**Requirement**
Below are the entries; count the lines in them that contain the word "live" and give only the number.

====

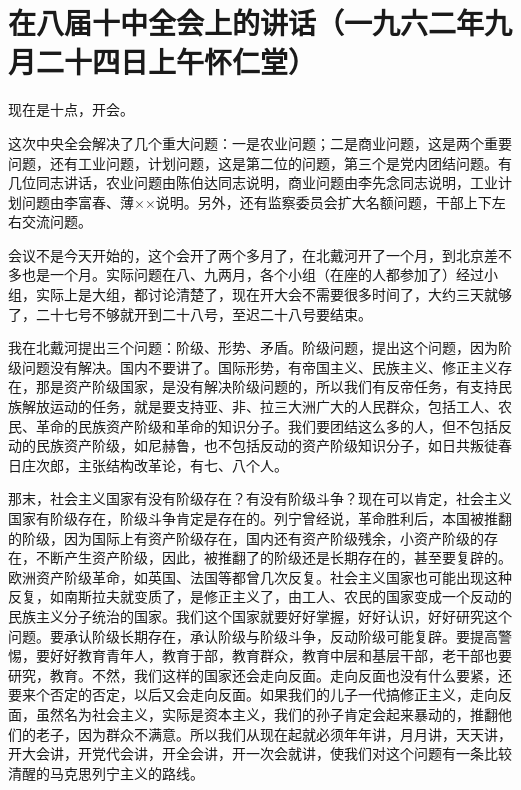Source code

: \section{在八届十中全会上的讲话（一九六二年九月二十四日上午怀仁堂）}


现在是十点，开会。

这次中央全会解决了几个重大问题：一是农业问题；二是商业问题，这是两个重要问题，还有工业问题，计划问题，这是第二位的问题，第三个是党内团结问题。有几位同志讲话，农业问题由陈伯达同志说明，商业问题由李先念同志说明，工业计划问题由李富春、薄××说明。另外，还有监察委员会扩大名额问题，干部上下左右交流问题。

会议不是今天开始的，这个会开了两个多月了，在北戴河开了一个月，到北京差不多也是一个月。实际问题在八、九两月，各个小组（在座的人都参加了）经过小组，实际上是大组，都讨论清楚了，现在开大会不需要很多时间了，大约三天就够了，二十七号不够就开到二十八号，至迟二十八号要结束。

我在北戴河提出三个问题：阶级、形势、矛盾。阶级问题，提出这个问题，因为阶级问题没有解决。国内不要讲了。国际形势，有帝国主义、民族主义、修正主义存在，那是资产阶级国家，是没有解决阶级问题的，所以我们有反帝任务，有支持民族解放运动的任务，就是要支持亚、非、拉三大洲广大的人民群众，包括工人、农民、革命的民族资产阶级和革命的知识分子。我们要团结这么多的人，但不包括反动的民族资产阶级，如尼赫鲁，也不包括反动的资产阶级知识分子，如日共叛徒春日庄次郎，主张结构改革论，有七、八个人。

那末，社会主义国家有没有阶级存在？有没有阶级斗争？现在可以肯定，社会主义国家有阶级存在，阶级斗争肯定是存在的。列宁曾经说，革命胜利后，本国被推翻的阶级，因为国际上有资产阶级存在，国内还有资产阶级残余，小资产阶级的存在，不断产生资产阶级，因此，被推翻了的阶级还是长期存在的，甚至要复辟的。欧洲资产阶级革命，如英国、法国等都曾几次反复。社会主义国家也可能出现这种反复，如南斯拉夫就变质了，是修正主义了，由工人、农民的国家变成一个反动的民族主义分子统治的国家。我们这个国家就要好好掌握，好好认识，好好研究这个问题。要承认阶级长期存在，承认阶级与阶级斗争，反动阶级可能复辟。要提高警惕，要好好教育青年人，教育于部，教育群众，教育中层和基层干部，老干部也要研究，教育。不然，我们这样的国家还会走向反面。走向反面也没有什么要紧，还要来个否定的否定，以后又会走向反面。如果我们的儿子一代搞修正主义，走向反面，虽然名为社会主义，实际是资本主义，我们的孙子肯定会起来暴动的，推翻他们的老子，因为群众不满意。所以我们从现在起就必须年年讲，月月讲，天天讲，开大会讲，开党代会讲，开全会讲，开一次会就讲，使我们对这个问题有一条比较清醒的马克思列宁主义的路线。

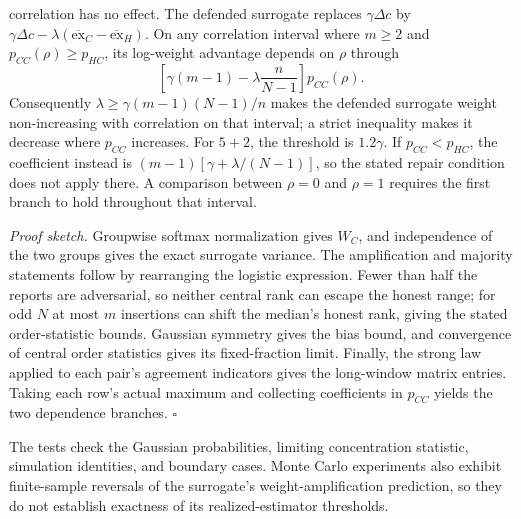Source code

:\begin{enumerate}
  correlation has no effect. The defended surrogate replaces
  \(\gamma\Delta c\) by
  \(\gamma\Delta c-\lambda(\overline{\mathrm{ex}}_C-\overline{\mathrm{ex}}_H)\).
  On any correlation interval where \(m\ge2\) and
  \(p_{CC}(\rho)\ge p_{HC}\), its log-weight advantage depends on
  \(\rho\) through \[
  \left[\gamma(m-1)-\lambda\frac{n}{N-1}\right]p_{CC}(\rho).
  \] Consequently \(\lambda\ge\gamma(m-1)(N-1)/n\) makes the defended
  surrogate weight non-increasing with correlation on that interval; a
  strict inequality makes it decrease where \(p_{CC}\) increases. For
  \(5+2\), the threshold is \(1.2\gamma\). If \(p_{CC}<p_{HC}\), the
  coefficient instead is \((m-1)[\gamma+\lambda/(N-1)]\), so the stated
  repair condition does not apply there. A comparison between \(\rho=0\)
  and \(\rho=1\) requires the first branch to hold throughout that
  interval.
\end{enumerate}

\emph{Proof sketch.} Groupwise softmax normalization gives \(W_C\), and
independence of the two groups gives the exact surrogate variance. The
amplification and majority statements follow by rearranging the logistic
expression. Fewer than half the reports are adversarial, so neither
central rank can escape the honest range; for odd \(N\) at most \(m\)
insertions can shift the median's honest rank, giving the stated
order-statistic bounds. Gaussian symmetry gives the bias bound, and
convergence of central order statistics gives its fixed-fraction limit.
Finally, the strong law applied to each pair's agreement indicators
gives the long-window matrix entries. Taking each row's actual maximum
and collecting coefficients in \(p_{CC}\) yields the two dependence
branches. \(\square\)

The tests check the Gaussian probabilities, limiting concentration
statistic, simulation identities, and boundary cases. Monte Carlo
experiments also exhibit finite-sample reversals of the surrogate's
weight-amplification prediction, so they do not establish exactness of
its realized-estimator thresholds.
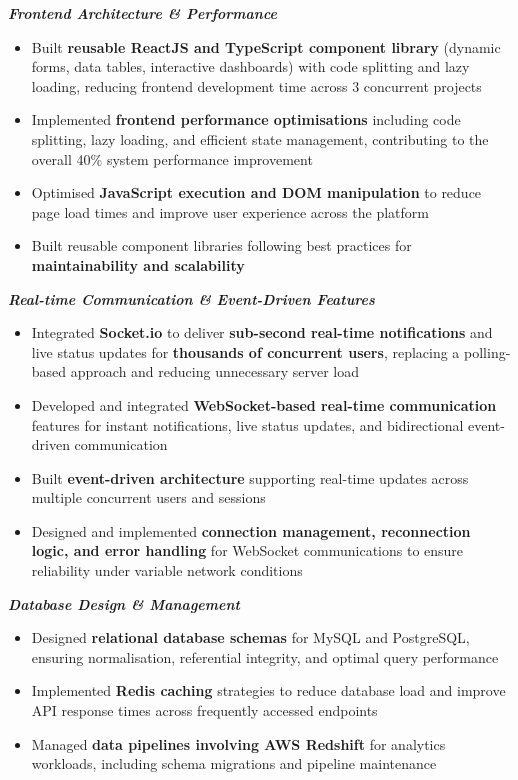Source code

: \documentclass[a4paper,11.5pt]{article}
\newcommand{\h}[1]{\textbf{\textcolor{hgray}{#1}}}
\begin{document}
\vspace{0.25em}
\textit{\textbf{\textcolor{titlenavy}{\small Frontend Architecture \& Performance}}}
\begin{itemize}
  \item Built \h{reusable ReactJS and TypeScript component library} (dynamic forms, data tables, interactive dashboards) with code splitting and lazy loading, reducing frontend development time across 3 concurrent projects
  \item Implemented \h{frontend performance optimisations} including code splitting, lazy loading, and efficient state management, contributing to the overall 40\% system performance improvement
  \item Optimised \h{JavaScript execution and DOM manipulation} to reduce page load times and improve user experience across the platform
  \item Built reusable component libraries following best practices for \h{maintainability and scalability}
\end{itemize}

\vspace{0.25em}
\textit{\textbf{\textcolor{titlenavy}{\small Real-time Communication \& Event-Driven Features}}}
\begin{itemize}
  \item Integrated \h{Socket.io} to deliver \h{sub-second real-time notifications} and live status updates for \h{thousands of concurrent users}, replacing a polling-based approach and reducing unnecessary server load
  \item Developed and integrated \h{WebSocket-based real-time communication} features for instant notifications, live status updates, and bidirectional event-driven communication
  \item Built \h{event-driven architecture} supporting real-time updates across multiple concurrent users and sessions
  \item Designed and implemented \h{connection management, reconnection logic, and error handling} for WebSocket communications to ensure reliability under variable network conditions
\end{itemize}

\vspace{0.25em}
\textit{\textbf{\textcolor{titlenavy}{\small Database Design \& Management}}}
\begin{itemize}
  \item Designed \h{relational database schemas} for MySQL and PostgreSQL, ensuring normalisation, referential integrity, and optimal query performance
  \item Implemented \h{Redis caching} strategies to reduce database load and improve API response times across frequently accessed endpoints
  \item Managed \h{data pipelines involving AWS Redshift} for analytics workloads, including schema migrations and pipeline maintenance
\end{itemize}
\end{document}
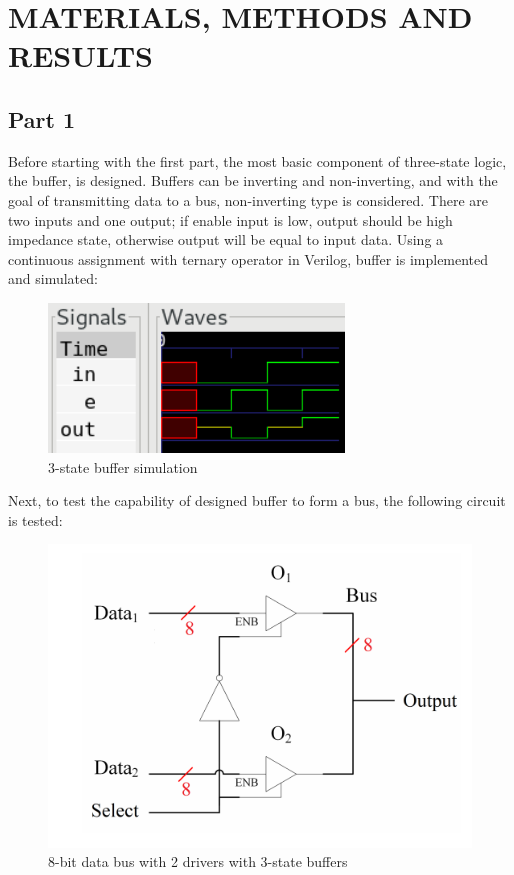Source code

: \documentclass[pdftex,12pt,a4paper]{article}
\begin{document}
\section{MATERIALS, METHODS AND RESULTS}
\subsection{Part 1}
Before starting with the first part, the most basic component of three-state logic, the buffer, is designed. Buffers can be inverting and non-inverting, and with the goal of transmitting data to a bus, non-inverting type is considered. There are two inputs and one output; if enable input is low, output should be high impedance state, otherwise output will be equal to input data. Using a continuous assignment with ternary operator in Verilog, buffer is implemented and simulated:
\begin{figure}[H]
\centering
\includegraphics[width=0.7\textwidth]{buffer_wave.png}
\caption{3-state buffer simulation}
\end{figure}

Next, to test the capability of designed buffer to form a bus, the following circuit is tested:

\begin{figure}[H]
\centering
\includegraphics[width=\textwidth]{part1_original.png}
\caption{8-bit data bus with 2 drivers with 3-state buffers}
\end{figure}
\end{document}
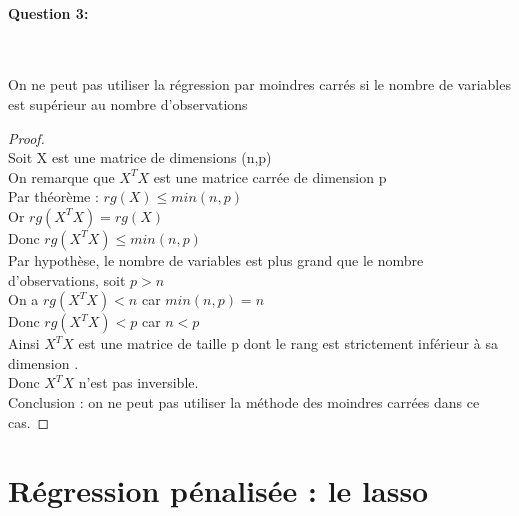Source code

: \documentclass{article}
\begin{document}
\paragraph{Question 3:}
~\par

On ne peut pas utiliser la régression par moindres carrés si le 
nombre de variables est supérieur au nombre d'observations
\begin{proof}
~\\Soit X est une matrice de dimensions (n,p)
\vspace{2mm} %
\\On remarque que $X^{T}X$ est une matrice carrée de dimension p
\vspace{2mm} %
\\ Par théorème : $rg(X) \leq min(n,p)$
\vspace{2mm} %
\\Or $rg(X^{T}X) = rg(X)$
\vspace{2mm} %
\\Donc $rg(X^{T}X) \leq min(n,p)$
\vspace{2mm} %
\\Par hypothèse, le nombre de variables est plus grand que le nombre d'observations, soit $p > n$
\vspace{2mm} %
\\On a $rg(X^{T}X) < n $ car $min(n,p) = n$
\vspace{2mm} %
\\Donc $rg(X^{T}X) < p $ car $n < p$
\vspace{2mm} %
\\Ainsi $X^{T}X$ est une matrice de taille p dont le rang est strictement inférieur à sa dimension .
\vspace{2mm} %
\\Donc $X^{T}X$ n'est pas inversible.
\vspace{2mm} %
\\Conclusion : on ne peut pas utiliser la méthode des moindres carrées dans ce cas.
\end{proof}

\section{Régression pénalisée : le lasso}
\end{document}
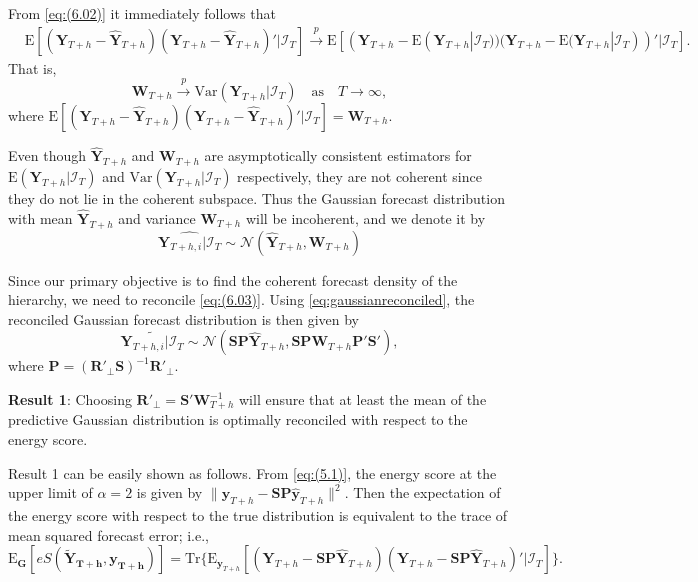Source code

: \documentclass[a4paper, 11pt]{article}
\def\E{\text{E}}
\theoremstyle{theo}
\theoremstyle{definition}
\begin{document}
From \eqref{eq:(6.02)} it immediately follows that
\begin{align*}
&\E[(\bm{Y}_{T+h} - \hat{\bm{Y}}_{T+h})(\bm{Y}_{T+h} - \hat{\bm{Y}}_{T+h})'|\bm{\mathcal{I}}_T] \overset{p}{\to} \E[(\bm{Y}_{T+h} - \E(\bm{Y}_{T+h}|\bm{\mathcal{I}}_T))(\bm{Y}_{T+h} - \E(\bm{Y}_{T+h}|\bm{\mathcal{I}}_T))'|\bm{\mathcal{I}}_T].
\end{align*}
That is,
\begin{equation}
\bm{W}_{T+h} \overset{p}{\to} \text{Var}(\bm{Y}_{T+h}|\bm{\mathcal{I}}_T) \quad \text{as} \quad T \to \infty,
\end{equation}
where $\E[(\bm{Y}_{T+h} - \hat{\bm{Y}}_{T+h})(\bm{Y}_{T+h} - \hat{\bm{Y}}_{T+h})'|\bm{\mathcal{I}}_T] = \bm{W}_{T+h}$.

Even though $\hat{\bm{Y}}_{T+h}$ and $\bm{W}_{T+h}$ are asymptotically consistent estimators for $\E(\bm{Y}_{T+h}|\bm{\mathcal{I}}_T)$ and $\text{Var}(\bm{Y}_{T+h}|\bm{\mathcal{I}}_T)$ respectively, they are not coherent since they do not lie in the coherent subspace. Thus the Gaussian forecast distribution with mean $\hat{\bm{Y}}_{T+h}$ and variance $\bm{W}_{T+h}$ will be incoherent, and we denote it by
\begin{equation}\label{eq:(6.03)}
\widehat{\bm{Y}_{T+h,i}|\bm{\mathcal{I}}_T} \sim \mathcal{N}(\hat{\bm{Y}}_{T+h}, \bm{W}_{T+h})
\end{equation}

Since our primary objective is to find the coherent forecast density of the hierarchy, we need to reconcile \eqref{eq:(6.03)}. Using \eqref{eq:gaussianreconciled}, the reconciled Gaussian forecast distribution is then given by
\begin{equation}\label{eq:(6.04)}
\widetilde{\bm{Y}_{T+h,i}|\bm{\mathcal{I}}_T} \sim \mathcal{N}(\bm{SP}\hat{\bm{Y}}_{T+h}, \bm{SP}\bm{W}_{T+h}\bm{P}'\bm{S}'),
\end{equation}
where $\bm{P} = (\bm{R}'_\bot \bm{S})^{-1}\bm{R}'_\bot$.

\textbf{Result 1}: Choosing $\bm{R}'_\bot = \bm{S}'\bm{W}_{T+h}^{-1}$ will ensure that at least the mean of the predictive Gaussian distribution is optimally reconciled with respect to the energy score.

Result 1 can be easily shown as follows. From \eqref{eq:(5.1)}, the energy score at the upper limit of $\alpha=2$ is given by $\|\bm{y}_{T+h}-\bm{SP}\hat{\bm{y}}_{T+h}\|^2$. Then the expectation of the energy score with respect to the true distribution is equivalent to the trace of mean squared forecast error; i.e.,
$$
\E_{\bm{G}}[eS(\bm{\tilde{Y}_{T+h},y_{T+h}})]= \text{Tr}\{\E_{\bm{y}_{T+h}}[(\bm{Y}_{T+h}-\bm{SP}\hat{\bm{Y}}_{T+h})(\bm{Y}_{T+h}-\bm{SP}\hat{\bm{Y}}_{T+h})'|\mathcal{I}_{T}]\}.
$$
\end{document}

====

**Result**
2